Pakistan saw record foreign exchange spending due to strong demand for new automobiles. The country witnessed the highest-ever arrival of New imported cars in Pakistan 2020-21 followed by resumption of used vehicles imports.

The imports were recorded at 10,513 units of new cars, vans, jeeps, pickups, buses and two-wheelers in FY21  against 1,680, 3,716 and 7,424 units in FY20, FY19 and FY18 respectively.

This is the first time 390 new electric vehicles (EVs) and 19 used EVs have also been imported in FY21.

The introduction of new Korean and Chinese players in the local assembly of new models in addition to low-interest rates have given a fresh boost to the auto sector. Similarly, used imported vehicles and locally assembled vehicles by old players are also experiencing robust demand.

During FY21, new cars and jeeps had the highest share with 10,157 units in comparison to only 893, 2,427, and 3,758 units in FY20, FY19, and FY18 respectively.

Out of the total automobile imports worth nearly $2 billion, the import bill of completely and semi-knocked down (CKD/SKD) kits for cars, heavy vehicles and bikes contributed a record $1.6bn in FY21 in comparison to $727m in FY20 while $386m was used for import of new and used vehicles in FY21 against  $219m in FY20.

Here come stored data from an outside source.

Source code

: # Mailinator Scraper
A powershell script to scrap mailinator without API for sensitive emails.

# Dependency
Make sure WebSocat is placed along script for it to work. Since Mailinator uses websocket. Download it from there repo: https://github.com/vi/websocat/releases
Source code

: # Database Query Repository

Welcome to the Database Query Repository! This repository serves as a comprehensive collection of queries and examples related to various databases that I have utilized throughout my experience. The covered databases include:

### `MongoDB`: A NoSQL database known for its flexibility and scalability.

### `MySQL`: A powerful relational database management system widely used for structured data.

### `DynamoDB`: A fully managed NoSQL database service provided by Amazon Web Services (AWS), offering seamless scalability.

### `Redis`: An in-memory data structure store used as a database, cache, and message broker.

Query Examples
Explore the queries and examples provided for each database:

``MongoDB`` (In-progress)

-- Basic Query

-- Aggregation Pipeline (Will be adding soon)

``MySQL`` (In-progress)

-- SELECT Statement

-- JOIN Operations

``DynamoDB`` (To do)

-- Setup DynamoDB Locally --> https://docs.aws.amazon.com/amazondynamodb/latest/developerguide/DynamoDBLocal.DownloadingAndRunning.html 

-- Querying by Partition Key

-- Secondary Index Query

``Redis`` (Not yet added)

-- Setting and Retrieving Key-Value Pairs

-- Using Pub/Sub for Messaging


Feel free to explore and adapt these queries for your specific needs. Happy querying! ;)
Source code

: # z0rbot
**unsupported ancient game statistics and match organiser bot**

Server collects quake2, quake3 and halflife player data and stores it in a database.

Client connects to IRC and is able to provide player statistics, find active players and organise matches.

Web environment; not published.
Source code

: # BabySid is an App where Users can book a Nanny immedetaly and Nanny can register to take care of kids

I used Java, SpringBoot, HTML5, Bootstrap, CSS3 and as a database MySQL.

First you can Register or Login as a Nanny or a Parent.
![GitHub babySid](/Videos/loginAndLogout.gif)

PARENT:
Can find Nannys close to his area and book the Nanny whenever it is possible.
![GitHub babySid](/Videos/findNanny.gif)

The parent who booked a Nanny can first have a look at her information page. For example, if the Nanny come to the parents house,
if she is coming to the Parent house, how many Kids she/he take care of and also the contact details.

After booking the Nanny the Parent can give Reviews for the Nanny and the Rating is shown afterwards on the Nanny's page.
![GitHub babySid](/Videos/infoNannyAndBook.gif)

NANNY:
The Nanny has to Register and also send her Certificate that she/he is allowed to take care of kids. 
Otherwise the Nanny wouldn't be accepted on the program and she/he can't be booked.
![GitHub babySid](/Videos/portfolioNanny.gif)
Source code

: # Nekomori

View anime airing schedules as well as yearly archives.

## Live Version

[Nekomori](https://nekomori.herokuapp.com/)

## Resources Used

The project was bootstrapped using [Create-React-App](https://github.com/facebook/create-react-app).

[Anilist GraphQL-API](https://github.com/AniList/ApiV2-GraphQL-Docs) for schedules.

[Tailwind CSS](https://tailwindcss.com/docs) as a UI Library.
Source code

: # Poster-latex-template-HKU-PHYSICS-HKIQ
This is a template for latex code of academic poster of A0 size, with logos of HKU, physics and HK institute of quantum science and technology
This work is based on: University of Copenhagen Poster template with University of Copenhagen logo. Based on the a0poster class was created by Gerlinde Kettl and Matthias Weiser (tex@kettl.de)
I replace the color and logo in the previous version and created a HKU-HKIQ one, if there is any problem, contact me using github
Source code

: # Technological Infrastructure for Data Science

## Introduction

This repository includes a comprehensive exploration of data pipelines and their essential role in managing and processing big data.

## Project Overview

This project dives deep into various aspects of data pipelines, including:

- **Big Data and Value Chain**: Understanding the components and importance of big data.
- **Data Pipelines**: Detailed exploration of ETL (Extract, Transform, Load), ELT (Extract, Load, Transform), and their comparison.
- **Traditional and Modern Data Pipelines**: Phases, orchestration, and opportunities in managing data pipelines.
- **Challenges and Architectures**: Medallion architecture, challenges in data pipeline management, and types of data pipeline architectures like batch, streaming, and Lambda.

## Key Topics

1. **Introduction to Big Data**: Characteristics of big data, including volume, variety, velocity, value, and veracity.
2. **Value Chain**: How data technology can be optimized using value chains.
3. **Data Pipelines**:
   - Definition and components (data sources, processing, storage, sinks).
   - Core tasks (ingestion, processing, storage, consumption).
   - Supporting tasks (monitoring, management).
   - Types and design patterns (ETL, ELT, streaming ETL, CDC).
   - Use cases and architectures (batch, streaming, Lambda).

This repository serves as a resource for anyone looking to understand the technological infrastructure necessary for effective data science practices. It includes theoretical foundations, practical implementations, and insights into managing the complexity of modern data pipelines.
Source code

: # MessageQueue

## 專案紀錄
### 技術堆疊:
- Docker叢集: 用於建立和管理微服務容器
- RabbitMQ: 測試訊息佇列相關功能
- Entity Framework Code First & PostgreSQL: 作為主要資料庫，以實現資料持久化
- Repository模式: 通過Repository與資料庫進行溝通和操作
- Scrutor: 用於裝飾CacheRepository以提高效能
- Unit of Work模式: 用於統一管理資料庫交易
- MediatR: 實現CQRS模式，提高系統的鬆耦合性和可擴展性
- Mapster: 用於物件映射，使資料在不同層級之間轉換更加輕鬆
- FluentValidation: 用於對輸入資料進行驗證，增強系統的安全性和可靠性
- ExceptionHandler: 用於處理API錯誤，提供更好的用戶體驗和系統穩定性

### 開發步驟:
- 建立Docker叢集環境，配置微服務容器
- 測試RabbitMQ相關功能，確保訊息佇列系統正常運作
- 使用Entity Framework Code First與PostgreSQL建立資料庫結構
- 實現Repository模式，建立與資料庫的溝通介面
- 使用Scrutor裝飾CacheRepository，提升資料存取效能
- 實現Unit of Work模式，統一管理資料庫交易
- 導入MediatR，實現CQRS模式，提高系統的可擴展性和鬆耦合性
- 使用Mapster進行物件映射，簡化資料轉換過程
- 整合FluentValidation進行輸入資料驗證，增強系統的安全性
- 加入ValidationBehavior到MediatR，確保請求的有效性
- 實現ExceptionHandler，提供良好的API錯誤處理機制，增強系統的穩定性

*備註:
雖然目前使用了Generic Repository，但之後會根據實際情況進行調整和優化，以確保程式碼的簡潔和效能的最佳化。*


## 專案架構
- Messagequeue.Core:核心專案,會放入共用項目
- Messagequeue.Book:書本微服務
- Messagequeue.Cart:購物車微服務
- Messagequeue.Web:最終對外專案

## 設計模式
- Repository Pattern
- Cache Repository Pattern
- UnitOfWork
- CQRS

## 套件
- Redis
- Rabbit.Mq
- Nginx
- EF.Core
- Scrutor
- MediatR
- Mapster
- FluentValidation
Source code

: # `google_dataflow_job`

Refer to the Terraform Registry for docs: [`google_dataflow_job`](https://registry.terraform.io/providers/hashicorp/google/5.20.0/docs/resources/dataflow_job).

During the first two months of the current financial year (2MFY22), the import of CKD/SKD kits for local assembly of all vehicles increased by 214pc to $369m from $117m during the same period last fiscal year. Import of completely built-up units (CBU) recorded a growth of 118pc to $103m from $47m in 2MFY22.

Chairman of All-Pakistan Motor Dealers Association (APMDA ) H.M. Shahzad said that as part of the personal baggage scheme, import of used cars, vans, jeeps, and pickups rose to 29,276 units in FY21 from 16,455 units in FY20 though it was 49,990 units in FY19 and 73,640 units in FY18, said)

New vehicles thrive

He added that most of the used vehicles had landed under the personal baggage scheme and only 946 scooters/motorbikes had arrived under the transfer of residence scheme from FY18 to FY21.

While answering a question as to why import of used jeeps and cars recharged in FY21 following a lackluster trend in FY20, Shahzad explained that importers took time to adjust to the government decision of curtailing used car imports. The importers have resumed imports of used cars up to 1,000cc in FY21 compared to FY20.

The import policy order 2017 issued by the government made it mandatory for all vehicles (new and used) to be imported under different schemes. The duty should be paid out of the foreign exchange arranged by Pakistani nationals themselves or local recipients supported by bank encashment certificate showing conversion of foreign remittance to local currency.

Imports by new and old entrants have increased drastically as existing assemblers also import new vehicles.

In the midst of the revival in used car imports followed by record-high import of new vehicles in FY21, the share of importing CKD/SKD kits for the local assembly of various vehicles remains over 80pc compared to 20pc share of import of used and new vehicles.

Market participants are keeping an eye on a new Chinese investor whose huge arrival of completely built-up (CBU) units has contributed to changing the dynamics of official figures related to new imported vehicles, followed by booming commercial imports of high-end electric vehicles after duty cut in budget FY22.

Market sources reported that MG HS vehicles created a change in the auto market as it delivered 7,000 units to the buyers from November 2020 till now. Nearly 1,000 units were still parked at the port.

 The Auto Policy 2016-21 allows new entrants to import 100 units per variant to test the market before moving towards the assembly line. However, the huge import bill shows that commercial imports by a few specific models have thrived. In the past, the official figures used to be dominated by an influx of used cars.

Autoparts being localized

According to a new entrant, local assembly has a bright future in Pakistan but the imports of vehicles had to date not proven to be a big burden on the national fund in comparison to the swelling import bill of CKD/SKD kits.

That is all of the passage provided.